Find the value corresponding to the highest observed O3 value in the houston_pollution DataFrame. Make sure to type the letter O and not the number zero!
Append the column 'point_type' to the houston_pollution DataFrame to mark if the row contains the highest observed O3.
Pass this newly created column to the hue argument of sns.scatterplot() to color the points.

In [None]:
houston_pollution = pollution[pollution.city  ==  'Houston'].copy()

# Find the highest observed O3 value
max_O3 = houston_pollution.O3.max()

# Make a column that denotes which day had highest O3
houston_pollution['point_type'] = ['Highest O3 Day' if O3  ==  max_O3 else 'Others' for O3 in houston_pollution.O3]

# Encode the hue of the points with the O3 generated column
sns.scatterplot(x = 'NO2',
                y = 'SO2',
                hue = 'point_type',
                data = houston_pollution)
plt.show()

![image](image.png)


# Comparing with two KDEs

- Filter the data in the first sns.kdeplot() call to include only the year 2012.
- Shade under the first KDE with the shade argument.
- Add the label '2012' for the plot legend.
- Repeat the first three steps for second sns.kdeplot() call, but filter the data to not include 2012. Use the label 'other years'.

In [None]:
# Filter dataset to the year 2012
sns.kdeplot(pollution[pollution.year== 2012 ].O3, 
            # Shade under kde and add a helpful label
shade = True ,
label = '2012')

# Filter dataset to everything except the year 2012
sns.kdeplot(pollution[pollution.year != 2012 ].O3, 
            # Again, shade under kde and add a helpful label
shade = True,
label = 'other years')
plt.show()

![image-2](image-2.png)


# Improving your KDEs

- Turn off the histogram overlay for the first plot.
- Make the Vandenberg plot 'steelblue'.
- Turn on rug plot functionality in the Vandenberg plot.
- Remove histogram from the non-Vandenberg plot and set its color to 'gray'.

In [None]:
sns.distplot(pollution[pollution.city == 'Vandenberg Air Force Base'].O3, 
             label = 'Vandenberg', 
             # Turn off the histogram and color blue to stand out
             hist = False,
             color = 'steelblue', 
             # Turn on rugplot
             rug = True)

sns.distplot(pollution[pollution.city != 'Vandenberg Air Force Base'].O3, 
             label = 'Other cities',
             # Turn off histogram and color gray
             hist = False,  
             color = 'gray')
plt.show()

![image-3](image-3.png)


# Beeswarms
Build a beeswarm plot using sns.swarmplot() that looks at the Ozone levels for all the cities in the pollution data for the month of March. To make the beeswarm a bit more legible, decrease the point size to avoid the overcrowding caused by the many points drawn on the screen. Last, since you've done some manipulation of the data to make this plot, provide a title to help the reader orient with what they are viewing.

**Instructions**

- Subset the pollution data to include just the observations in March.
- Plot the O3 levels as the continuous value in the swarmplot().
- Decrease the point size to 3 to avoid crowding of the points.
- Title the plot 'March Ozone levels by city'.

In [None]:
# Filter data to just March
pollution_mar = pollution[pollution.month == 3]
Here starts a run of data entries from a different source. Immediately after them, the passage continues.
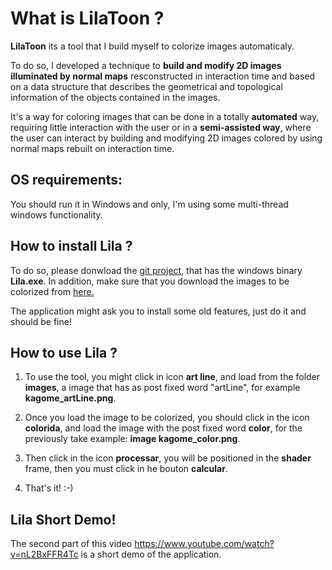 # What is LilaToon ?

**LilaToon** its a tool that I build myself to colorize images automaticaly.

To do so, I developed a technique to **build and modify 2D images illuminated by normal maps** resconstructed in interaction time and based on a data structure that describes the geometrical and topological information of the objects contained in the images.

It's a way for coloring images that can be done in a totally **automated** way, requiring little interaction with the user or in a **semi-assisted way**, where the user can interact by building and modifying 2D images colored by using normal maps rebuilt on interaction time.

## OS requirements:
You should run it in Windows and only, I'm using some multi-thread windows functionality. 

## How to install Lila ?
To do so, please donwload the [git project](https://github.com/micheliknechtel/lilaToon/tree/master/LilaToon 
), that has the windows binary **Lila.exe**. In addition, make sure that you download the images to be colorized from [here.](https://github.com/micheliknechtel/lilaToon/tree/master/images)

The application might ask you to install some old features, just do it and should be fine!

## How to use Lila ?
1. To use the tool, you might click in icon **art line**, and load from the folder **images**, a image that has as
post fixed word "artLine", for example **kagome_artLine.png**.

2. Once you load the image to be colorized, you should click in the icon **colorida**, and load the image with the post fixed word **color**, for the previously  take example: **image kagome_color.png**.

3. Then click in the icon **processar**, you will be positioned in the **shader** frame, then you must click in he bouton **calcular**.

4. That's it! :-)

## Lila Short Demo!
The second part of this video https://www.youtube.com/watch?v=nL2BxFFR4Tc is a short demo of the application.
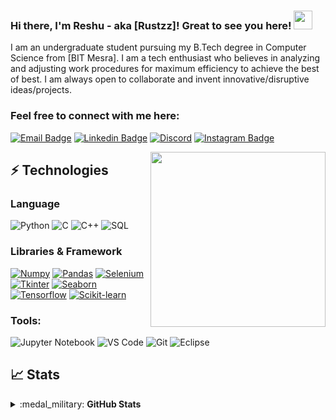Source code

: ### Hi there, I'm Reshu - aka [Rustzz]! Great to see you here! <img src="https://raw.githubusercontent.com/thepranaygupta/thepranaygupta/main/src/wave.gif" width="30px">

I am an undergraduate student pursuing my B.Tech degree in Computer Science from [BIT Mesra]. I am a tech enthusiast who believes in analyzing and adjusting work procedures for maximum efficiency to achieve the best of best. I am always open to collaborate and invent innovative/disruptive ideas/projects.

### Feel free to connect with me here:

[![Email Badge](https://img.shields.io/badge/-Email-c14438?style=flat-square&logo=Gmail&logoColor=white&link=mailto:reshuag19@gmail.com)](mailto:reshuag19@gmail.com)
[![Linkedin Badge](https://img.shields.io/badge/-LinkedIn-blue?style=flat-square&logo=Linkedin&logoColor=white&link=https://www.linkedin.com/in/reshu-agarwal-393ba9187/)](https://www.linkedin.com/in/reshu-agarwal-393ba9187/)
[![Discord](https://img.shields.io/badge/-Discord-7289DA?style=flat-square&logo=discord&logoColor=white)](https://discordapp.com/users/762956592240001024)
[![Instagram Badge](https://img.shields.io/badge/-Instagram-purple?style=flat-square&logo=instagram&logoColor=white&link=https://www.instagram.com/rust_em_all/)](https://www.instagram.com/rust_em_all/)
<!-- [<img align="left" alt="Rustzz-27 | LinkedIn" width="22px" src="https://cdn-icons-png.flaticon.com/512/174/174857.png" />][linkedin]
[<img align="left" alt="Rustzz-27 | Instagram" width="22px" src="https://cdn-icons-png.flaticon.com/512/1384/1384063.png" />][instagram] -->

<img align='right' src="https://user-images.githubusercontent.com/64855541/133657615-ccb22336-f4db-408e-bc30-af7ff09608e7.png" width="280">

## ⚡ Technologies

### Language

![Python](https://img.shields.io/badge/-Python-black?style=flat-square&logo=Python)
![C](https://img.shields.io/badge/-C-00599C?style=flat-square&logo=c)
![C++](https://img.shields.io/badge/-C++-00599C?style=flat-square&logo=cplusplus)
![SQL](https://img.shields.io/badge/-SQL-orange/?style=flat-square&logo=SQL)

### Libraries & Framework

[![Numpy](https://img.shields.io/badge/Numpy%20-%23013243.svg?logo=numpy&style=flat-square&logoColor=white)](https://numpy.org/)
[![Pandas](https://img.shields.io/badge/Pandas%20-%23013243.svg?logo=pandas&style=flat-square&logoColor=white)](https://pandas.pydata.org/)
[![Selenium](https://img.shields.io/badge/Selenium-green?logo=selenium&style=flat-square&logoColor=white)](https://www.selenium.dev/documentation/)
[![Tkinter](https://img.shields.io/badge/Tkinter-red?logo=tkinter&style=flat-square&logoColor=white)](https://docs.python.org/3/library/tk.html)
[![Seaborn](https://img.shields.io/badge/Seaborn-blue?logo=Seaborn&style=flat-square&logoColor=white)](https://seaborn.pydata.org/)
[![Tensorflow](https://img.shields.io/badge/Tensorflow-orange?logo=tensorflow&style=flat-square&logoColor=white)](https://www.tensorflow.org/)
[![Scikit-learn](https://img.shields.io/badge/Scikit%20learn-blue?logo=scikitlearn&style=flat-square&logoColor=white)](https://scikit-learn.org/stable/)

<!-- <img align="left" width="26px" bg='white' src="https://img.icons8.com/external-wanicon-flat-wanicon/64/000000/external-sql-server-big-data-wanicon-flat-wanicon.png" />
<img align="left" bg='white' width="26px" src="https://cdn-icons-png.flaticon.com/512/4785/4785958.png" />
<img align="left"  bg='white' width="26px" src="https://cdn-icons-png.flaticon.com/512/4500/4500935.png" />
<img align="left"  bg='white' width="26px" src="https://img.icons8.com/officel/80/000000/selenium-test-automation.png" />
<img align="left"  bg='white' width="26px" src="https://img.icons8.com/color/96/000000/tensorflow.png" />
<img align="left"  bg='white' width="26px" src="https://img.icons8.com/fluency/96/000000/visual-studio-code-2019.png"/> -->

### Tools:
![Jupyter Notebook](https://img.shields.io/badge/Jupyter%20Notebook-orange?style=flat-square&logo=jupyter&logoColor=white)
![VS Code](https://img.shields.io/badge/-VS%20Code-007ACC?style=flat-square&logo=visual-studio-code)
![Git](https://img.shields.io/badge/-Git-black?style=flat-square&logo=git)
![Eclipse](https://img.shields.io/badge/Eclipse-2C2255?style=flat-square&logo=eclipse&logoColor=white)

<!-- ## Spotify Playing 🎧 
[<img src="https://rustzz-27.vercel.app/api/spotify" alt="Rustzz's Spotify Playing" width="100%" />] -->

## 📈 Stats

<details>
  <summary>:medal_military: <strong>GitHub Stats</strong></summary>
  <table>
  <tr>
  <td>
  <img src="https://github-readme-stats.vercel.app/api?username=Rustzz-27&include_all_commits=true&count_private=true&show_icons=true&line_height=20&theme=dracula"/>
  <td><img src="https://github-readme-stats.vercel.app/api/top-langs?username=Rustzz-27&show_icons=true&locale=en&layout=compact&theme=dracula" />
  </td>
  </tr>
  </table>
  <!-- <img align="left" alt="Rustzz's GitHub Stats" src="https://github-readme-stats.vercel.app/api?username=Rustzz-27&show_icons=true&hide_border=true" /> -->


</details>

<!-- 
[linkedin]: https://www.linkedin.com/in/reshu-agarwal-393ba9187/
[instagram]: https://www.instagram.com/rust_em_all/ -->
# Plot beeswarm with x as O3
sns.swarmplot(y = "city",
              x = 'O3', 
              data = pollution_mar, 
              # Decrease the size of the points to avoid crowding 
              size = 3)

# Give a descriptive title
plt.title('March Ozone levels by city')
plt.show()

![image-4](image-4.png)


# A basic text annotation
On the current scatter plot, you can see a particularly prominent point that contains the largest SO2 value observed for August. This point is Cincinnati on August 11th, 2013; however, you would not be able to learn this information from the plot in its current form. Basic text annotations are great for pointing out interesting outliers and giving a bit more information. Draw the readers attention to this Cincinnati value by adding a basic text annotation that gives a bit of the background about this outlier.

**Instructions**

1. Filter the data plotted in scatter plot to just August.
2. Draw text annotation at x = 0.57 and y = 41 to call out the highest SO2 value.
3. Label annotation with 'Cincinnati had highest observed\nSO2 value on Aug 11, 2013' (note the line break).
4. Change the font-size to 'large' for the annotation.

In [None]:
# Draw basic scatter plot of pollution data for August
sns.scatterplot(x = 'CO', y = 'SO2', data = pollution[pollution.month  ==  8 ])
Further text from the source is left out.